Recorded data
*** Block opens ***

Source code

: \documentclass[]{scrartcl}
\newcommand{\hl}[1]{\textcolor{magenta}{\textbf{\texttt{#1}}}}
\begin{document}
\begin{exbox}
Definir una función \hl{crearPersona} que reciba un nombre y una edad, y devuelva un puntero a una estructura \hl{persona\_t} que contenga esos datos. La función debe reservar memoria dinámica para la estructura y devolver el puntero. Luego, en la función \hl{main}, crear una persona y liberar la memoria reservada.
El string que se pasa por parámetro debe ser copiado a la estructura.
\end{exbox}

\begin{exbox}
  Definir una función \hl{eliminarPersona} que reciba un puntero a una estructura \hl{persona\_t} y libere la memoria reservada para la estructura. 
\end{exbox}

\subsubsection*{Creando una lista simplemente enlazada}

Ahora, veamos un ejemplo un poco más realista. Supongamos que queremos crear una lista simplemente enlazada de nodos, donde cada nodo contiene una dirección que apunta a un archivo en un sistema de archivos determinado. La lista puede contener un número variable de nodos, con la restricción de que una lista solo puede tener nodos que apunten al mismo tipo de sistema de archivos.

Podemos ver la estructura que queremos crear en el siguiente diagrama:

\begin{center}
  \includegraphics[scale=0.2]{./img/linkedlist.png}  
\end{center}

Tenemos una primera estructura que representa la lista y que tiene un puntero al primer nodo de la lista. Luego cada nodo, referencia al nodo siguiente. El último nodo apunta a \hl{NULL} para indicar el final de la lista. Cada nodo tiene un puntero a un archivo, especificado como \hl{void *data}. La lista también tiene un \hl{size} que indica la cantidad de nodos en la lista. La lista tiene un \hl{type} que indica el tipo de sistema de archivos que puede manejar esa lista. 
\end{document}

*** Block closes ***

WHAT IS BEING ASKED
Word for word, return each of the entries shown above.

RESULT BELOW
Source code

: \documentclass[]{scrartcl}
\newcommand{\hl}[1]{\textcolor{magenta}{\textbf{\texttt{#1}}}}
\begin{document}
\begin{exbox}
Definir una función \hl{crearPersona} que reciba un nombre y una edad, y devuelva un puntero a una estructura \hl{persona\_t} que contenga esos datos. La función debe reservar memoria dinámica para la estructura y devolver el puntero. Luego, en la función \hl{main}, crear una persona y liberar la memoria reservada.
El string que se pasa por parámetro debe ser copiado a la estructura.
\end{exbox}

\begin{exbox}
  Definir una función \hl{eliminarPersona} que reciba un puntero a una estructura \hl{persona\_t} y libere la memoria reservada para la estructura. 
\end{exbox}

\subsubsection*{Creando una lista simplemente enlazada}

Ahora, veamos un ejemplo un poco más realista. Supongamos que queremos crear una lista simplemente enlazada de nodos, donde cada nodo contiene una dirección que apunta a un archivo en un sistema de archivos determinado. La lista puede contener un número variable de nodos, con la restricción de que una lista solo puede tener nodos que apunten al mismo tipo de sistema de archivos.

Podemos ver la estructura que queremos crear en el siguiente diagrama:

\begin{center}
  \includegraphics[scale=0.2]{./img/linkedlist.png}  
\end{center}

Tenemos una primera estructura que representa la lista y que tiene un puntero al primer nodo de la lista. Luego cada nodo, referencia al nodo siguiente. El último nodo apunta a \hl{NULL} para indicar el final de la lista. Cada nodo tiene un puntero a un archivo, especificado como \hl{void *data}. La lista también tiene un \hl{size} que indica la cantidad de nodos en la lista. La lista tiene un \hl{type} que indica el tipo de sistema de archivos que puede manejar esa lista. 
\end{document}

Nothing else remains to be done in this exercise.